Fred Rogers taught us that. President Bush taught us that. As a dyed-in-the wool Democrat I did not always agree with his policies but I never ever doubted he did what he believed was best for his country and our world. Mr. Rogers would agree. What I find refreshing is that both men lived and taught because their faith was deeply imbedded in their very being: Fred Rogers was an ordained Presbyterian pastor. George Bush was a lifelong committed Episcopalian.

Are not our icons those who have a deep-seated faith in God and who live out that faith in their daily lives and never, ever wearing that faith on their shirt sleeves? I didn’t have Mr. Rogers as my icon. I had Anne Pugliese, my Mom. In her own quiet and unassuming manner she taught me and my siblings the lessons Fred Rogers and, I trust and hope, my wife and I taught our children.

We all have those icons in our lives who call us to be better than we are simply because we can be better. They may not be with us in body but they are always with us in spirit. They taught us by their actions even as their words spoke volumes. More importantly, however, they are reminders that we are to be icons to others. We are whether we realize it or not. The question remains: what kind of icon am I?

Monday, December 3, 2018

BUNNY


I have a friend whom everyone calls “Bunny”. It’s not because he looks like a lost little rabbit (although sometimes there are resemblances), not because he is light on his feet (although in his long-past prime he was), and not because he is so cute and cuddly (although certain women I know think he is). No Bunny is called Bunny, I think, simply because the name doesn’t fit.

Let’s face it, can you see an All-State linebacker called “Bunny”? Can you imagine a hardnosed miner or steelworker called “Bunny”? Can you even believe a grown man called by that name? It just doesn’t fit, does it? And yet “Bunny” fits Bunny perfectly.
“Why?” you ask. “Bunny” fits Bunny perfectly because “Bunny” doesn’t fit: you never know when he is serious or when he is pulling your leg, when he is telling the truth or feeding you carrots.

Now this behavior might be disconcerting to some of us who just don’t like our legs being pulled. Some of us want a spade to be called a spade and not a shovel, if you know what I mean. Some of us just hate to be played the fool even in jest.

But people like Bunny are there to remind us that life, serious as it is, isn’t all that serious. Life is to be lived, loved and thoroughly enjoyed. One cannot be so straight-laced that any deviation is looked upon as out of the ordinary. The ordinary in life is often to expect the unexpected and not to always expect the expected.
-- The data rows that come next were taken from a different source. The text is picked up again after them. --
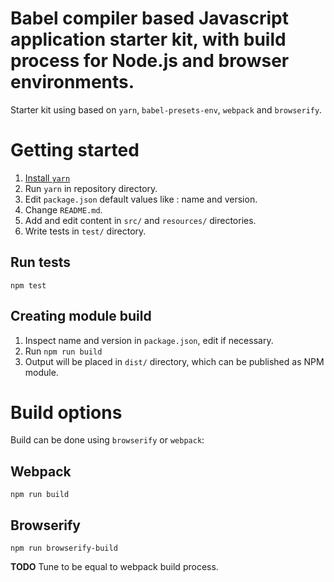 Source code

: # Babel compiler based Javascript application starter kit, with build process for Node.js and browser environments.

Starter kit using based on `yarn`, `babel-presets-env`, `webpack` and `browserify`.

# Getting started

1. [ Install `yarn` ](https://yarnpkg.com/en/docs/install)
1. Run `yarn` in repository directory.
2. Edit `package.json` default values like : name and version.
2. Change `README.md`.
3. Add and edit content in `src/` and `resources/` directories.
4. Write tests in `test/` directory.

## Run tests

`npm test`

## Creating module build

1. Inspect name and version in `package.json`, edit if necessary.
2. Run `npm run build`
3. Output will be placed in `dist/` directory, which can be published as NPM module.

# Build options

Build can be done using `browserify` or `webpack`:

## Webpack

```
npm run build
```

## Browserify

```
npm run browserify-build
```

**TODO** Tune to be equal to webpack build process.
That is why Bunny is so refreshing. I have learned, as the women I mentioned above have not, to expect the unexpected from Bunny. That includes a tear in his eye when he is telling me about how his Beloved lit a cigarette for him while he was flat on his back – and you know how she hates him to smoke. The unexpected also includes his total devotion to his children and all children, something that is rare these days when “Me First” often seems the pervading philosophy of life. The unexpected is being there when anyone needs him. Another rarity.

I write this not to give Bunny and the Bunnys of this world swelled heads. I write it to remind me, to remind all of us, that part of what makes Bunny Bunny is also part of us: the ready smile, the unpredictability, the joy of living, even when life seems unfair.

Sometimes we forget that life, our life, was given to us to be enjoyed, not just endured; to be lived out, not just languished through; to be celebrated, not just completed. Bunny enjoys, lives, celebrates life, every day of it. So should we.

Into every life a Bunny needs to come: to pick us up when we are down; to make us smile amid our tears; to hold our hand when we are weak; to ease our pain when we hurt so badly. We need to find our Bunny and we need to be a Bunny one to another.